One Truckin' Adventure

Writer Inge Auerbacher moves from concentration-camp memoir to trucking fiction by Laura Pitts


Inspiration for a novel can come anytime, any place. For Inge Auerbacher, author of Highway to New York: A Lady Truck Driver Adventure, it reared its head years ago on a Greyhound bus from New York to Los Angeles. During the trip, Auerbacher came upon a trucking magazine with an advertisement for trucker audio books. Auerbacher called the audio-book company and began to write an audio book for truckers. But just as she was completing her first, the audio-book company went out of business.

“One day I pulled the story out, finished it and let a few of my friends read it,” she says. “They were all impressed and told me I should try and get it published.”

Auerbacher was born in 1935 in Kippenheim, Germany, and spent three years in the Terezin Concentration Camp. At the age of ten, just out of Terezin and with WWII ending, she contracted tuberculosis.

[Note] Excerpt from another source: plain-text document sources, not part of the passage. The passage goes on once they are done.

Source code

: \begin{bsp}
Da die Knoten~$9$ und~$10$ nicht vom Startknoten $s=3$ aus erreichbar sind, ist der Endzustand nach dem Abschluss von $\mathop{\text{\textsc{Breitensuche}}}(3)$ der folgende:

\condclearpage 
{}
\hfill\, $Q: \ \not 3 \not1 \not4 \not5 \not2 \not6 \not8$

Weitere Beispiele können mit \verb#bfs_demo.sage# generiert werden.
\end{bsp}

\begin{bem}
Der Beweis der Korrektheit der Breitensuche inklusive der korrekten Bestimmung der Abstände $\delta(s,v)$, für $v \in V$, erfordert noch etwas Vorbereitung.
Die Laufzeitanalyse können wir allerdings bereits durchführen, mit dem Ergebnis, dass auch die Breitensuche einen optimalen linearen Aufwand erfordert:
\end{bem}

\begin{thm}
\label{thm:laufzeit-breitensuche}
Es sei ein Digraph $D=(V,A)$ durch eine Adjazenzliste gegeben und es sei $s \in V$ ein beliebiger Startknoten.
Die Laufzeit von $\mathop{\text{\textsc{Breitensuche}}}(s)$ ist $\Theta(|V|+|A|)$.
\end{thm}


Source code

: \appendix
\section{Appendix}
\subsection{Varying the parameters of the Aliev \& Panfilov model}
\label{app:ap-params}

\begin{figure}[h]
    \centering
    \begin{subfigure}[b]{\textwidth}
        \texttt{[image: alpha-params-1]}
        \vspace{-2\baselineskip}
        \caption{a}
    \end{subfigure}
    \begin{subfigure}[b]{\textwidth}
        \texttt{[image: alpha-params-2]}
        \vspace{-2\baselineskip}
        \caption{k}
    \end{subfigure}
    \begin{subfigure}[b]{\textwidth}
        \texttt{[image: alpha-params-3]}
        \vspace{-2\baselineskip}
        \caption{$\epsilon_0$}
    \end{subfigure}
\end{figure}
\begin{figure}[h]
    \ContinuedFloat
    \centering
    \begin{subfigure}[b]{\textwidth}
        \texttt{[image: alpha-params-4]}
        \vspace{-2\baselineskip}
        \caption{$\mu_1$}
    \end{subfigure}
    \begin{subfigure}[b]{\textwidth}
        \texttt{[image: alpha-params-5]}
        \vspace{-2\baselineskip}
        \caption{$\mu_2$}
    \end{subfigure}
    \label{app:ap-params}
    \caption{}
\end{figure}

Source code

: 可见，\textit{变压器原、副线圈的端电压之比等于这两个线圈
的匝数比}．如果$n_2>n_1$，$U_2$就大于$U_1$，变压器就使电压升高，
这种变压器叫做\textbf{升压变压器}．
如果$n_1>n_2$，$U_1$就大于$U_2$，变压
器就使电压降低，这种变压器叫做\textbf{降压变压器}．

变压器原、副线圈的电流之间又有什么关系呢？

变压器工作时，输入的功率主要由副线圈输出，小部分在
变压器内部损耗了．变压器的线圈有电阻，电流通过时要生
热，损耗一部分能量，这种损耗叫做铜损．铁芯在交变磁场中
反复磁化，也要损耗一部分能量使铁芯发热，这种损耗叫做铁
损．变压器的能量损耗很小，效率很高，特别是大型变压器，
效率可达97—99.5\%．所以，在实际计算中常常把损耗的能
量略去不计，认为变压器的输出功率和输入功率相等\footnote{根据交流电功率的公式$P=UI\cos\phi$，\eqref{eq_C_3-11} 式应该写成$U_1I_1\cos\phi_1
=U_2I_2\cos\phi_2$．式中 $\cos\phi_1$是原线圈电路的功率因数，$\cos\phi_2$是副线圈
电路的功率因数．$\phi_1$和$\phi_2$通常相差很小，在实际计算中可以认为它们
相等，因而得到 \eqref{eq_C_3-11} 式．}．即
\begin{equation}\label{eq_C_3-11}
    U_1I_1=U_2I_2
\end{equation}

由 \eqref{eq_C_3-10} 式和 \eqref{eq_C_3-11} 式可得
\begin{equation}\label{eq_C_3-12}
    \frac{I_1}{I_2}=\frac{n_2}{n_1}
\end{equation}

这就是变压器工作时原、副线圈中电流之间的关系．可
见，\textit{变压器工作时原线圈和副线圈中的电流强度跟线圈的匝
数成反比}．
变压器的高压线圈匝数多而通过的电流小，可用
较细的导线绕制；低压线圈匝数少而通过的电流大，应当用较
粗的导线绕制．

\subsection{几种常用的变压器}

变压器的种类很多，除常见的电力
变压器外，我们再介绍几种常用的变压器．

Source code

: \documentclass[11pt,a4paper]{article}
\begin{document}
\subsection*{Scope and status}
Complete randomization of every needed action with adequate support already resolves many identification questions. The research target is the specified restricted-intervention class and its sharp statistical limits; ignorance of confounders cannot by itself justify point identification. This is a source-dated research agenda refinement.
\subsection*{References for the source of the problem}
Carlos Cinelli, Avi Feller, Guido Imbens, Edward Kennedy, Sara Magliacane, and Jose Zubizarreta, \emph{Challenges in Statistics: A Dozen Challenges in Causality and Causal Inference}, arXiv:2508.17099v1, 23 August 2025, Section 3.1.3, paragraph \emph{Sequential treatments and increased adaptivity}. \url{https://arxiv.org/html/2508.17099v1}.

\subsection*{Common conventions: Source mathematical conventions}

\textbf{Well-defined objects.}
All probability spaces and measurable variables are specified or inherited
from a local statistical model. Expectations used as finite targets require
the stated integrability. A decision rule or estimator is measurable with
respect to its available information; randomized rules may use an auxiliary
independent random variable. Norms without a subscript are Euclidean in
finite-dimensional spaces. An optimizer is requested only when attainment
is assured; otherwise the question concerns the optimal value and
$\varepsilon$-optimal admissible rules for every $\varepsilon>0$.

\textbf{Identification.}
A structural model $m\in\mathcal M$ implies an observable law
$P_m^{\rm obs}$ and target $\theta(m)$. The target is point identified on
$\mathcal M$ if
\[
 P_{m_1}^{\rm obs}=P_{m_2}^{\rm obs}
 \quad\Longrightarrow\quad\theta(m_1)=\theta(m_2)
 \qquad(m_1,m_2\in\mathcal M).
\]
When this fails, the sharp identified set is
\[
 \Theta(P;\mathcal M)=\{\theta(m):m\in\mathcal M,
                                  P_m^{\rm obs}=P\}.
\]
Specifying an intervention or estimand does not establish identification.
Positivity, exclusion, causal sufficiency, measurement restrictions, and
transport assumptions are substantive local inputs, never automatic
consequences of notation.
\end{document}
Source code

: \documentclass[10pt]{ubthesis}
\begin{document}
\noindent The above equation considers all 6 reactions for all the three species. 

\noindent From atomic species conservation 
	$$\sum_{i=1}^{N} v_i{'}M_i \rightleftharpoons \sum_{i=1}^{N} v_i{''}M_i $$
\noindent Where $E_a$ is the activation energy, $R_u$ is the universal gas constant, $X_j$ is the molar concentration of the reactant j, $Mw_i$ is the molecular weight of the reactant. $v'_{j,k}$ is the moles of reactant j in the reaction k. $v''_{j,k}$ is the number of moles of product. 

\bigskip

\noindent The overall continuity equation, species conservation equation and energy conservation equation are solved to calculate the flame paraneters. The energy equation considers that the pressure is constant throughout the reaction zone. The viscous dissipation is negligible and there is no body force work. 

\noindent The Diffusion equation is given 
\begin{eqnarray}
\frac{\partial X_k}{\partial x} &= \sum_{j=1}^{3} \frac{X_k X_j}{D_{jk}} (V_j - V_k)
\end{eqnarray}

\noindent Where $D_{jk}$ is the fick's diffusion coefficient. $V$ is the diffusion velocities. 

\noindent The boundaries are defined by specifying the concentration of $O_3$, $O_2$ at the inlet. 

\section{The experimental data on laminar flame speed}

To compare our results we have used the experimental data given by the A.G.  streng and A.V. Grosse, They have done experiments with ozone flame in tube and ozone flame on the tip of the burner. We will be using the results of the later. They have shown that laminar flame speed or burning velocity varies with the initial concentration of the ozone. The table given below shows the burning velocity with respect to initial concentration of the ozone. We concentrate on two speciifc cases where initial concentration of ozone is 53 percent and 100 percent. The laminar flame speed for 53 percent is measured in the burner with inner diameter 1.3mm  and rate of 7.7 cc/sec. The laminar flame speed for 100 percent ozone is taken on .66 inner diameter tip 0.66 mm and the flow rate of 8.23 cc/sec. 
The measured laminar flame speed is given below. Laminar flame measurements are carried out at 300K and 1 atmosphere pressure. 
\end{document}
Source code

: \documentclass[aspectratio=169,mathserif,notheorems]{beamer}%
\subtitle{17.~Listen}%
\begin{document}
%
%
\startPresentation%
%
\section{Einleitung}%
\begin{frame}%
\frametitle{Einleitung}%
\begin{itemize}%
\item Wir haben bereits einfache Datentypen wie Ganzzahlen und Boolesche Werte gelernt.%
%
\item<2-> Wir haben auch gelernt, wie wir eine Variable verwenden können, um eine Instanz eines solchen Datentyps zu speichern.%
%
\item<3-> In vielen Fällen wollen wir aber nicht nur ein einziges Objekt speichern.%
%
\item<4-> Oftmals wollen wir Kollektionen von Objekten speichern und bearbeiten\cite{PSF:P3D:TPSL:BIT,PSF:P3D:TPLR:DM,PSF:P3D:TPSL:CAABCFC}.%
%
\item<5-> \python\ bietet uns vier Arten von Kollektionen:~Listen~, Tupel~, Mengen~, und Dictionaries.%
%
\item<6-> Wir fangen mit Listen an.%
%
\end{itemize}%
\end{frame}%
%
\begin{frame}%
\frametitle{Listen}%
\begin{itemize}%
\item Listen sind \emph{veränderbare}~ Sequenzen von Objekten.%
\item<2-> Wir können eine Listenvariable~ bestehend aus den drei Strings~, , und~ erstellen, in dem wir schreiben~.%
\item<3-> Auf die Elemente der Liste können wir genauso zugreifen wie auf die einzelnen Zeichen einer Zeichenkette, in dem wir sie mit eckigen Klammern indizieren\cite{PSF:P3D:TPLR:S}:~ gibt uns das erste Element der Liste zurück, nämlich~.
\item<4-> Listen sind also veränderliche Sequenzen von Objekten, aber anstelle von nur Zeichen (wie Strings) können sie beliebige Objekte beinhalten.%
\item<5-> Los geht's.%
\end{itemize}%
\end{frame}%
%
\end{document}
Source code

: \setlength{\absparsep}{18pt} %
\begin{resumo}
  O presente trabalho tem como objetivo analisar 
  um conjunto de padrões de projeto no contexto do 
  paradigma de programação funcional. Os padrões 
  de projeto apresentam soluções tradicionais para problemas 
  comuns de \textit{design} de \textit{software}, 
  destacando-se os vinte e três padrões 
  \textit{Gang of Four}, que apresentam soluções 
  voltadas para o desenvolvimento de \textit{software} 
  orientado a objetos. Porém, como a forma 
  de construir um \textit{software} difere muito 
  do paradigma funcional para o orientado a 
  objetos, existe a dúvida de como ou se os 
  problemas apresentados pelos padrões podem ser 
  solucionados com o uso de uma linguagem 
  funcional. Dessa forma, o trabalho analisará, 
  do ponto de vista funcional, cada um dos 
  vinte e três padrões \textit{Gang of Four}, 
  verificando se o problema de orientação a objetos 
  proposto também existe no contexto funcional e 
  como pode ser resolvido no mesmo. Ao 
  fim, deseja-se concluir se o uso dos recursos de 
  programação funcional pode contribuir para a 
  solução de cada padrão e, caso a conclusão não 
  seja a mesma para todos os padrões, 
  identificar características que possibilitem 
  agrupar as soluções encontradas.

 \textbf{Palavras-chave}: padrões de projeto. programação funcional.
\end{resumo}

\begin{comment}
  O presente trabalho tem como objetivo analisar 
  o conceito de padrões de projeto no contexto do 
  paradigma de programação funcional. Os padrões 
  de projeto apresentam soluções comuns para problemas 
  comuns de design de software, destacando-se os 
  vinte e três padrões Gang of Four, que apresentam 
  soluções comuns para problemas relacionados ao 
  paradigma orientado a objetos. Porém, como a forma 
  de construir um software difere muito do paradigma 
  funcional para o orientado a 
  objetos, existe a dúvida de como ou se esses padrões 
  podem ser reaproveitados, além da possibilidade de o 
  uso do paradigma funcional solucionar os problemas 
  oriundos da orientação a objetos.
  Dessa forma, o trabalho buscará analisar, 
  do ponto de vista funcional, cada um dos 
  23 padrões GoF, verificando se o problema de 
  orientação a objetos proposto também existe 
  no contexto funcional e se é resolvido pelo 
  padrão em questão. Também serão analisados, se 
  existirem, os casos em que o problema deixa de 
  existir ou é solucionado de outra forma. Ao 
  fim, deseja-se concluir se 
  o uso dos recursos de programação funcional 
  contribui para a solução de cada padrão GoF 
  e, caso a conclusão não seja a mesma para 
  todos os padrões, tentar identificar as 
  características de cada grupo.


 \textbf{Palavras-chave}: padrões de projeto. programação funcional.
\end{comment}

She lost 18 years of schooling during that time but says she spent many days writing all her thoughts down “to pass the time. Writing was something I could always do. It allowed me to escape reality and also let me tell my life story.”

Auerbacher also is the author of I Am a Star and Beyond the Yellow Star to America, both memoirs of her childhood in the Terezin camp. Highway to New York is her first work of fiction.

The book tells the story of Lisa Stack, aka the Asphalt Angel. A long-haul trucker from Tennessee whose trucking adventure begins when she is mugged, Stack becomes involved with the New York Gang, a vicious group of people with one thing in mind: Comply or you die.

While the subject matter of this book isn’t as serious as that of her other books, Auerbacher does want it to be educational. “Because I’m not a trucker, I wanted my descriptions to be as accurate as possible,” she says.

She conducted many months of research into everything from trucker lingo to trucking regulations.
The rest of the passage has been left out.